■ Work to be completed: Copy each line of the entries that contains the word "mathbb".

Supplied records below:

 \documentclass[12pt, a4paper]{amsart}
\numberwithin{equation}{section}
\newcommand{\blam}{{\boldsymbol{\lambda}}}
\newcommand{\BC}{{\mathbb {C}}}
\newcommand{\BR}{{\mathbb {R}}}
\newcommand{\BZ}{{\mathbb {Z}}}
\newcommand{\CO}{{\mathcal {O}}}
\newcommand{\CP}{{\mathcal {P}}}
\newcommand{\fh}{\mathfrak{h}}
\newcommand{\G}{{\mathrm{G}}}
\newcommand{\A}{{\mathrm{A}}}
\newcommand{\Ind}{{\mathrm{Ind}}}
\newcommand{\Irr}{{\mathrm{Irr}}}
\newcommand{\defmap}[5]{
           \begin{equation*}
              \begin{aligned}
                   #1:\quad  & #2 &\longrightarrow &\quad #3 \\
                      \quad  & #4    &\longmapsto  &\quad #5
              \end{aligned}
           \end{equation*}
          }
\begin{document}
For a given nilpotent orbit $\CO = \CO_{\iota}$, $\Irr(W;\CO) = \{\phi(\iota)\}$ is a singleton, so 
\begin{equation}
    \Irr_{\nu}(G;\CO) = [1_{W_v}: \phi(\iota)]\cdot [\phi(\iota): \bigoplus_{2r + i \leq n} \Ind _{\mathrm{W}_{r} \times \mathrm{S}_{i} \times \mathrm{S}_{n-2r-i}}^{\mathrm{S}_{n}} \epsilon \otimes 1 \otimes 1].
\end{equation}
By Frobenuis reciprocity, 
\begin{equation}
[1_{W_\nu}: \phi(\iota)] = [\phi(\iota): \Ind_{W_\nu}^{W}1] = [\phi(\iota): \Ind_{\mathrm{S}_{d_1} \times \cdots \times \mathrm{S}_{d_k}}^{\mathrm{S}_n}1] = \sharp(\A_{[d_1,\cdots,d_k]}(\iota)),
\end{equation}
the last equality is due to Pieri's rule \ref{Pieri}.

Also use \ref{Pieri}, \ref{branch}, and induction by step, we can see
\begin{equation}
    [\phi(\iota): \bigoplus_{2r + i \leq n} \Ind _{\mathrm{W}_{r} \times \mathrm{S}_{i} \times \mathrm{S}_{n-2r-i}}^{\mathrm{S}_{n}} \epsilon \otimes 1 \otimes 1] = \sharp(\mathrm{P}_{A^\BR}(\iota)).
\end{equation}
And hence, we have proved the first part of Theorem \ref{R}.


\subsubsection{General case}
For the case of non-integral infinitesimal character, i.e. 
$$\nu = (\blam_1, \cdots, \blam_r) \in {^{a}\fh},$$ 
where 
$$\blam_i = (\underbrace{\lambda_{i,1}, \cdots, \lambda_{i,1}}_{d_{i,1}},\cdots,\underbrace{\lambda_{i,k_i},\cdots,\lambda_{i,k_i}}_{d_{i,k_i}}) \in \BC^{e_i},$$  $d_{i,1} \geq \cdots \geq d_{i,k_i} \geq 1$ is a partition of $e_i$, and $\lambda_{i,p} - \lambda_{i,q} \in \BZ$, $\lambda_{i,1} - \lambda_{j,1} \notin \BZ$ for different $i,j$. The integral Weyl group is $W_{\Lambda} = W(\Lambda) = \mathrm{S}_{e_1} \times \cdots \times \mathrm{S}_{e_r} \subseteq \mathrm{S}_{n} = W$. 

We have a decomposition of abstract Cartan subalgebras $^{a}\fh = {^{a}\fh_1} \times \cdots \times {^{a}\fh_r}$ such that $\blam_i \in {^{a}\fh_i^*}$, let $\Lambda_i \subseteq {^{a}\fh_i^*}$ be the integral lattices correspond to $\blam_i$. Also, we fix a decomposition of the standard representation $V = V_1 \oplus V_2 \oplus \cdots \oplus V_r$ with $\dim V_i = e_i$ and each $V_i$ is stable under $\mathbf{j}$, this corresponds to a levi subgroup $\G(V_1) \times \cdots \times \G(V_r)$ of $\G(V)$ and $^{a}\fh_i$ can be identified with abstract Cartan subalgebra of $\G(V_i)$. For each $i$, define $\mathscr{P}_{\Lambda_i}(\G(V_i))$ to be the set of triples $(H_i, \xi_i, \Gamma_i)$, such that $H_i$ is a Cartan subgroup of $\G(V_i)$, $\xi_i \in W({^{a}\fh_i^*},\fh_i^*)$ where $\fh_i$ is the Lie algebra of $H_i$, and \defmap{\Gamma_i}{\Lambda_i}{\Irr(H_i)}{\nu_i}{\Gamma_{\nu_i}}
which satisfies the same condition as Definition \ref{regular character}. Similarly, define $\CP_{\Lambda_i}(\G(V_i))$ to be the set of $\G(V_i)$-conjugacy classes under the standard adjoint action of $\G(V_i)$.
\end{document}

End of Supplied records.

■ Result of the exercise:
\newcommand{\BC}{{\mathbb {C}}}
\newcommand{\BR}{{\mathbb {R}}}
\newcommand{\BZ}{{\mathbb {Z}}}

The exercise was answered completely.